39 replies to this topic

[AplusWebMaster]

FYI...

Phishers Spoof Record Number Of Brands
- http://www.techweb.c..._section=700028
Sept. 11, 2006
"Phishers counterfeited a record number of commercial brands as the criminals reached into ever smaller corners of the Internet, the Anti-Phishing Working Group (APWG) reported Monday. The APWG's monthly cyber-crime summary said that 154 brands were hijacked by e-mailed phishing campaigns during July, a jump of 18 percent over June and 12 percent over the previous record, set in May. "Criminals are spoofing the brands of smaller financial institutions, ISPs [Internet service providers], and even government agencies," said Dave Jevans, the chief executive of IronKey Inc.," and the chairman of the APWG. A year ago, the APWG recorded only 71 brands that were spoofed by phishers. "The number of brands has more than doubled, illustrating that online criminals are simply not settling for the large, popular organizations and financial institutions," added Dan Hubbard, the head of research at security vendor Websense Inc., in a statement. The increase in the number of victimized brands was joined by an even larger bump in the number of new phishing sites detected in July: the APWG reported 14,191 bogus sites, another record. The July count marked a 41 percent increase over June, and was 18 percent higher than May's former record of 11,979 sites. "Nobody is immune from attack," said Jevans..."

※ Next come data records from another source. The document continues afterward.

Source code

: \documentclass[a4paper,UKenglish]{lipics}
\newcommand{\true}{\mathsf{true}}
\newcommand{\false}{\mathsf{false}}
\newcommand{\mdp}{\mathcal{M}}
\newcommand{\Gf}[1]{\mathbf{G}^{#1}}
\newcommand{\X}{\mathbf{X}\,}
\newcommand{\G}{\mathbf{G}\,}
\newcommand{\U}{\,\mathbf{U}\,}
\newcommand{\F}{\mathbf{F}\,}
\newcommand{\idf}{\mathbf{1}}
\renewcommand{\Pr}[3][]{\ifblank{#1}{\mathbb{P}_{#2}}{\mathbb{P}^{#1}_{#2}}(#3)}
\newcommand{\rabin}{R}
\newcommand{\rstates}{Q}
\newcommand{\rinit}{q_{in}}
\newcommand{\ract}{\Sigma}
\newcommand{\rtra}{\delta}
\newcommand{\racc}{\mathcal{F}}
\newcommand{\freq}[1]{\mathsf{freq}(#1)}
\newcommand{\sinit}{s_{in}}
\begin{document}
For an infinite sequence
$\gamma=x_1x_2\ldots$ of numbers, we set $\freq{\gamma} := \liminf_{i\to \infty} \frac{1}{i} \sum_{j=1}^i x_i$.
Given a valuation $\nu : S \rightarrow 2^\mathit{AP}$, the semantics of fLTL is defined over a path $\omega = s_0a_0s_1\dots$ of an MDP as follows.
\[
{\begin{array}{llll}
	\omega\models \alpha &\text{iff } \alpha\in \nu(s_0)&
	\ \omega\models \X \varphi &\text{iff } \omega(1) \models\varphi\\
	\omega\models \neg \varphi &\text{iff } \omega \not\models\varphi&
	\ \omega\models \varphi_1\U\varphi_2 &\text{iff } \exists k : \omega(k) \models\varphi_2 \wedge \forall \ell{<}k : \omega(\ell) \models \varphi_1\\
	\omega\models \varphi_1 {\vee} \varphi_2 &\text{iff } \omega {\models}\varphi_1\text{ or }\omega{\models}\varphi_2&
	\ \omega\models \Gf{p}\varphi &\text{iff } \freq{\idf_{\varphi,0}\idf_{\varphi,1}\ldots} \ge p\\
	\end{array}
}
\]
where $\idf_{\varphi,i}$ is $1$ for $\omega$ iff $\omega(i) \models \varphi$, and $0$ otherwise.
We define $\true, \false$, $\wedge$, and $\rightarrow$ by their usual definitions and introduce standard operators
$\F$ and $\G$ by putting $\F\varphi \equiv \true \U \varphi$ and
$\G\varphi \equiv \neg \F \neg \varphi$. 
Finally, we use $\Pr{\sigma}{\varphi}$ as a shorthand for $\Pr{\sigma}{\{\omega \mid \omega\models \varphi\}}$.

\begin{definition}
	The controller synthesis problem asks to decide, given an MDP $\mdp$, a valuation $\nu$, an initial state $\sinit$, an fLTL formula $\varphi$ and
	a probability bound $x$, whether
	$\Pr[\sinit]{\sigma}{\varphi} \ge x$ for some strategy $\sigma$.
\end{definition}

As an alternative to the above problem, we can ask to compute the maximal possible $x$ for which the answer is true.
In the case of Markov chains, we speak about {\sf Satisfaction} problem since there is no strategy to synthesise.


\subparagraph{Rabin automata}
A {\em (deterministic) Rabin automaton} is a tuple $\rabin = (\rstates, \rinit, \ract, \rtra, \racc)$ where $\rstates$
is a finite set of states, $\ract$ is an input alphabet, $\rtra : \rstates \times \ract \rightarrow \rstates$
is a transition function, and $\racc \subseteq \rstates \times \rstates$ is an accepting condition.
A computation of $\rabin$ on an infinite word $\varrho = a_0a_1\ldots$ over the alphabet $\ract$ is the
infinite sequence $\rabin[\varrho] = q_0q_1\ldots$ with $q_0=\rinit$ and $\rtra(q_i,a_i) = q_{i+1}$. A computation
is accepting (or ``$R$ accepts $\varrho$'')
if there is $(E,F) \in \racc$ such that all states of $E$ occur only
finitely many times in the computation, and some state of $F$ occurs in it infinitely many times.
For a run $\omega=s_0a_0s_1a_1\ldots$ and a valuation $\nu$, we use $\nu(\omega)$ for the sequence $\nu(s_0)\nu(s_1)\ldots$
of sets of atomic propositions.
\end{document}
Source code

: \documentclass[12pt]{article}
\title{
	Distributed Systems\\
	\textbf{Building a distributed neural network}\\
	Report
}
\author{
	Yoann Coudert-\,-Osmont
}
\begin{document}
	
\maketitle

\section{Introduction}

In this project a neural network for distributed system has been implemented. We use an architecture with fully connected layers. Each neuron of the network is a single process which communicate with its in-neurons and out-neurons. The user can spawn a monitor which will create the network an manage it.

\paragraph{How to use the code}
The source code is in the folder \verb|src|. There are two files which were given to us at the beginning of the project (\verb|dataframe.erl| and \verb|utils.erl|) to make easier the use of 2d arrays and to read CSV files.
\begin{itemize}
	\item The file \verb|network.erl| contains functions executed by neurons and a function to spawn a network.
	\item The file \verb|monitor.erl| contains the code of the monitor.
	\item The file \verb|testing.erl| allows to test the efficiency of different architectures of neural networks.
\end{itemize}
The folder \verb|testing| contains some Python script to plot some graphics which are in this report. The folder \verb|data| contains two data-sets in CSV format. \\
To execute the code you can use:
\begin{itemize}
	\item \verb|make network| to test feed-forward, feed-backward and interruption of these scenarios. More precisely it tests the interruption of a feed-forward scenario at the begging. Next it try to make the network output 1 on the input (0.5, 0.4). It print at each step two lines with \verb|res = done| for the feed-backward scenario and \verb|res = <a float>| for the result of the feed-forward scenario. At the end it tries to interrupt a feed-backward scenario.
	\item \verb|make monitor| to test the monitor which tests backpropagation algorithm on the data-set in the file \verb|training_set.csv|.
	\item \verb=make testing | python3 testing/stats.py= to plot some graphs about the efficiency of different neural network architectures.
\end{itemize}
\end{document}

> http://www.antiphishing.org/

.

[AplusWebMaster]

FYI...

Email Fraud Using Brazilian Gol Airlines Crash
- http://www.websense....php?AlertID=646
October 02, 2006
"Websense Security Labs™ has received reports of a fraudulent email which targets Brazilian users. Users receive an email with a link to a malicious website containing pictures of the recent Gol Airlines Boeing 737 crash in Brazil. This website contains a Trojan downloader which is used to install a banking keylogger..."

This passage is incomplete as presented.